New shopper data shows value of the Co-op Brand
The Co-op’s chief executive Richard Pennycook is set to depart the business on the 1st March and new research from the ICM on behalf of Retail Week shows the impressive progress the brand has made under his leadership. In May 2014 37% of consumers said they shopped at the Co-op at least once a month, that number has risen to 42% with 27% of people shopping there weekly or more often and 3% shopping on a daily basis.
3 Drives for Shoppers
Ethical positioning, value for money and quality of product have been shown to be the main drivers of the brands renaissance with shoppers.
Ethical positioning has often been touted as being of increased significance for shoppers especially with the rise of fair trade brands.
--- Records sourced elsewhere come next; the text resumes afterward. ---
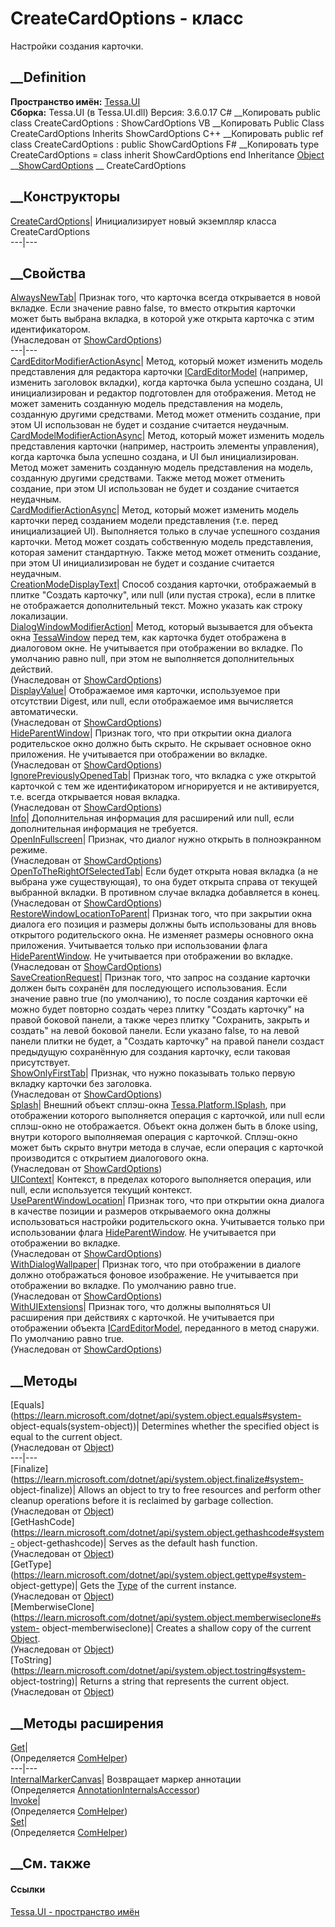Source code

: # CreateCardOptions - класс
Настройки создания карточки.
## __Definition
 **Пространство имён:** [Tessa.UI](N_Tessa_UI.htm)  
 **Сборка:** Tessa.UI (в Tessa.UI.dll) Версия: 3.6.0.17
C# __Копировать
     public class CreateCardOptions : ShowCardOptions
VB __Копировать
     Public Class CreateCardOptions
    	Inherits ShowCardOptions
C++ __Копировать
     public ref class CreateCardOptions : public ShowCardOptions
F# __Копировать
     type CreateCardOptions = 
        class
            inherit ShowCardOptions
        end
Inheritance
    [Object](https://learn.microsoft.com/dotnet/api/system.object) __[ShowCardOptions](T_Tessa_UI_ShowCardOptions.htm) __ CreateCardOptions
##  __Конструкторы
[CreateCardOptions](M_Tessa_UI_CreateCardOptions__ctor.htm)| Инициализирует
новый экземпляр класса CreateCardOptions  
---|---  
##  __Свойства
[AlwaysNewTab](P_Tessa_UI_ShowCardOptions_AlwaysNewTab.htm)|  Признак того,
что карточка всегда открывается в новой вкладке. Если значение равно false, то
вместо открытия карточки может быть выбрана вкладка, в которой уже открыта
карточка с этим идентификатором.  
(Унаследован от [ShowCardOptions](T_Tessa_UI_ShowCardOptions.htm))  
---|---  
[CardEditorModifierActionAsync](P_Tessa_UI_CreateCardOptions_CardEditorModifierActionAsync.htm)|
Метод, который может изменить модель представления для редактора карточки
[ICardEditorModel](T_Tessa_UI_Cards_ICardEditorModel.htm) (например, изменить
заголовок вкладки), когда карточка была успешно создана, UI инициализирован и
редактор подготовлен для отображения. Метод не может заменить созданную модель
представления на модель, созданную другими средствами. Метод может отменить
создание, при этом UI использован не будет и создание считается неудачным.  
[CardModelModifierActionAsync](P_Tessa_UI_CreateCardOptions_CardModelModifierActionAsync.htm)|
Метод, который может изменить модель представления карточки (например,
настроить элементы управления), когда карточка была успешно создана, и UI был
инициализирован. Метод может заменить созданную модель представления на
модель, созданную другими средствами. Также метод может отменить создание, при
этом UI использован не будет и создание считается неудачным.  
[CardModifierActionAsync](P_Tessa_UI_CreateCardOptions_CardModifierActionAsync.htm)|
Метод, который может изменить модель карточки перед созданием модели
представления (т.е. перед инициализацией UI). Выполняется только в случае
успешного создания карточки. Метод может создать собственную модель
представления, которая заменит стандартную. Также метод может отменить
создание, при этом UI инициализирован не будет и создание считается неудачным.  
[CreationModeDisplayText](P_Tessa_UI_CreateCardOptions_CreationModeDisplayText.htm)|
Способ создания карточки, отображаемый в плитке "Создать карточку", или null
(или пустая строка), если в плитке не отображается дополнительный текст. Можно
указать как строку локализации.  
[DialogWindowModifierAction](P_Tessa_UI_ShowCardOptions_DialogWindowModifierAction.htm)|
Метод, который вызывается для объекта окна
[TessaWindow](T_Tessa_UI_Windows_TessaWindow.htm) перед тем, как карточка
будет отображена в диалоговом окне. Не учитывается при отображении во вкладке.
По умолчанию равно null, при этом не выполняется дополнительных действий.  
(Унаследован от [ShowCardOptions](T_Tessa_UI_ShowCardOptions.htm))  
[DisplayValue](P_Tessa_UI_ShowCardOptions_DisplayValue.htm)|  Отображаемое имя
карточки, используемое при отсутствии Digest, или null, если отображаемое имя
вычисляется автоматически.  
(Унаследован от [ShowCardOptions](T_Tessa_UI_ShowCardOptions.htm))  
[HideParentWindow](P_Tessa_UI_ShowCardOptions_HideParentWindow.htm)|  Признак
того, что при открытии окна диалога родительское окно должно быть скрыто. Не
скрывает основное окно приложения. Не учитывается при отображении во вкладке.  
(Унаследован от [ShowCardOptions](T_Tessa_UI_ShowCardOptions.htm))  
[IgnorePreviouslyOpenedTab](P_Tessa_UI_ShowCardOptions_IgnorePreviouslyOpenedTab.htm)|
Признак того, что вкладка с уже открытой карточкой с тем же идентификатором
игнорируется и не активируется, т.е. всегда открывается новая вкладка.  
(Унаследован от [ShowCardOptions](T_Tessa_UI_ShowCardOptions.htm))  
[Info](P_Tessa_UI_CreateCardOptions_Info.htm)|  Дополнительная информация для
расширений или null, если дополнительная информация не требуется.  
[OpenInFullscreen](P_Tessa_UI_ShowCardOptions_OpenInFullscreen.htm)|  Признак,
что диалог нужно открыть в полноэкранном режиме.  
(Унаследован от [ShowCardOptions](T_Tessa_UI_ShowCardOptions.htm))  
[OpenToTheRightOfSelectedTab](P_Tessa_UI_ShowCardOptions_OpenToTheRightOfSelectedTab.htm)|
Если будет открыта новая вкладка (а не выбрана уже существующая), то она будет
открыта справа от текущей выбранной вкладки. В противном случае вкладка
добавляется в конец.  
(Унаследован от [ShowCardOptions](T_Tessa_UI_ShowCardOptions.htm))  
[RestoreWindowLocationToParent](P_Tessa_UI_ShowCardOptions_RestoreWindowLocationToParent.htm)|
Признак того, что при закрытии окна диалога его позиция и размеры должны быть
использованы для вновь открытого родительского окна. Не изменяет размеры
основного окна приложения. Учитывается только при использовании флага
[HideParentWindow](P_Tessa_UI_ShowCardOptions_HideParentWindow.htm). Не
учитывается при отображении во вкладке.  
(Унаследован от [ShowCardOptions](T_Tessa_UI_ShowCardOptions.htm))  
[SaveCreationRequest](P_Tessa_UI_CreateCardOptions_SaveCreationRequest.htm)|
Признак того, что запрос на создание карточки должен быть сохранён для
последующего использования. Если значение равно true (по умолчанию), то после
создания карточки её можно будет повторно создать через плитку "Создать
карточку" на правой боковой панели, а также через плитку "Сохранить, закрыть и
создать" на левой боковой панели. Если указано false, то на левой панели
плитки не будет, а "Создать карточку" на правой панели создаст предыдущую
сохранённую для создания карточку, если таковая присутствует.  
[ShowOnlyFirstTab](P_Tessa_UI_ShowCardOptions_ShowOnlyFirstTab.htm)|  Признак,
что нужно показывать только первую вкладку карточки без заголовка.  
(Унаследован от [ShowCardOptions](T_Tessa_UI_ShowCardOptions.htm))  
[Splash](P_Tessa_UI_ShowCardOptions_Splash.htm)|  Внешний объект сплэш-окна
[Tessa.Platform.ISplash](Tessa.Platform.ISplash), при отображении которого
выполняется операция с карточкой, или null если сплэш-окно не отображается.
Объект окна должен быть в блоке using, внутри которого выполняемая операция с
карточкой. Сплэш-окно может быть скрыто внутри метода в случае, если операция
с карточкой производится с открытием диалогового окна.  
(Унаследован от [ShowCardOptions](T_Tessa_UI_ShowCardOptions.htm))  
[UIContext](P_Tessa_UI_CreateCardOptions_UIContext.htm)|  Контекст, в пределах
которого выполняется операция, или null, если используется текущий контекст.  
[UseParentWindowLocation](P_Tessa_UI_ShowCardOptions_UseParentWindowLocation.htm)|
Признак того, что при открытии окна диалога в качестве позиции и размеров
открываемого окна должны использоваться настройки родительского окна.
Учитывается только при использовании флага
[HideParentWindow](P_Tessa_UI_ShowCardOptions_HideParentWindow.htm). Не
учитывается при отображении во вкладке.  
(Унаследован от [ShowCardOptions](T_Tessa_UI_ShowCardOptions.htm))  
[WithDialogWallpaper](P_Tessa_UI_ShowCardOptions_WithDialogWallpaper.htm)|
Признак того, что при отображении в диалоге должно отображаться фоновое
изображение. Не учитывается при отображении во вкладке. По умолчанию равно
true.  
(Унаследован от [ShowCardOptions](T_Tessa_UI_ShowCardOptions.htm))  
[WithUIExtensions](P_Tessa_UI_ShowCardOptions_WithUIExtensions.htm)|  Признак
того, что должны выполняться UI расширения при действиях с карточкой. Не
учитывается при отображении объекта
[ICardEditorModel](T_Tessa_UI_Cards_ICardEditorModel.htm), переданного в метод
снаружи. По умолчанию равно true.  
(Унаследован от [ShowCardOptions](T_Tessa_UI_ShowCardOptions.htm))  
##  __Методы
[Equals](https://learn.microsoft.com/dotnet/api/system.object.equals#system-
object-equals\(system-object\))| Determines whether the specified object is
equal to the current object.  
(Унаследован от
[Object](https://learn.microsoft.com/dotnet/api/system.object))  
---|---  
[Finalize](https://learn.microsoft.com/dotnet/api/system.object.finalize#system-
object-finalize)| Allows an object to try to free resources and perform other
cleanup operations before it is reclaimed by garbage collection.  
(Унаследован от
[Object](https://learn.microsoft.com/dotnet/api/system.object))  
[GetHashCode](https://learn.microsoft.com/dotnet/api/system.object.gethashcode#system-
object-gethashcode)| Serves as the default hash function.  
(Унаследован от
[Object](https://learn.microsoft.com/dotnet/api/system.object))  
[GetType](https://learn.microsoft.com/dotnet/api/system.object.gettype#system-
object-gettype)| Gets the
[Type](https://learn.microsoft.com/dotnet/api/system.type) of the current
instance.  
(Унаследован от
[Object](https://learn.microsoft.com/dotnet/api/system.object))  
[MemberwiseClone](https://learn.microsoft.com/dotnet/api/system.object.memberwiseclone#system-
object-memberwiseclone)| Creates a shallow copy of the current
[Object](https://learn.microsoft.com/dotnet/api/system.object).  
(Унаследован от
[Object](https://learn.microsoft.com/dotnet/api/system.object))  
[ToString](https://learn.microsoft.com/dotnet/api/system.object.tostring#system-
object-tostring)| Returns a string that represents the current object.  
(Унаследован от
[Object](https://learn.microsoft.com/dotnet/api/system.object))  
##  __Методы расширения
[Get](M_Tessa_Extensions_Default_Client_EDS_ComHelper_Get.htm)|  
(Определяется
[ComHelper](T_Tessa_Extensions_Default_Client_EDS_ComHelper.htm))  
---|---  
[InternalMarkerCanvas](M_Tessa_UI_Views_Charting_Annotations_AnnotationInternalsAccessor_InternalMarkerCanvas.htm)|
Возвращает маркер аннотации  
(Определяется
[AnnotationInternalsAccessor](T_Tessa_UI_Views_Charting_Annotations_AnnotationInternalsAccessor.htm))  
[Invoke](M_Tessa_Extensions_Default_Client_EDS_ComHelper_Invoke.htm)|  
(Определяется
[ComHelper](T_Tessa_Extensions_Default_Client_EDS_ComHelper.htm))  
[Set](M_Tessa_Extensions_Default_Client_EDS_ComHelper_Set.htm)|  
(Определяется
[ComHelper](T_Tessa_Extensions_Default_Client_EDS_ComHelper.htm))  
##  __См. также
#### Ссылки
[Tessa.UI - пространство имён](N_Tessa_UI.htm)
However the scale of the shift in attitude and the Co-op’s success in communicating its high ethical standards to shoppers is clearly shown in the research. 29% of adults now say they are more likely to shop at the Co-op as a result of their ethical stance up from 17% in 2014. Almost half of those who shop at the Co-op at least once a week said they were more likely to use the retailer because of its ethics and more than one in ten of those who said they never shopped at the Co-op said they were more likely to because of its ethical positioning.
Value for Money
Value for money is often front of mind for food shoppers especially with the rise of the discounters and Steve Murrells who will succeed Pennycook next month has invested heavily in lower prices for shoppers. In 2014 32% of shoppers did not believe the Co-op represented value for money, this number has now fallen to 25% and 31% of those surveyed now agree that the Co-op does now represent value for money.
The Co-op has also invested large sums over the past few years in improving the quality of its products, 86% of adults who said they shop at the Co-op once a week or more now say the quality of the products was “good” this is up by 9% on 2014. Just 3% of adults surveyed say they believe the quality of Co-op products is poor.
The supermarket sector has been changing at a frantic pace over the last few years as the staples of the weekly shop have experimented with different formats, adapted their business models and expanded and withdrawn from different markets. Throughout all of this change though the company brand continues and this latest survey shows that the Co-op brand is in good health.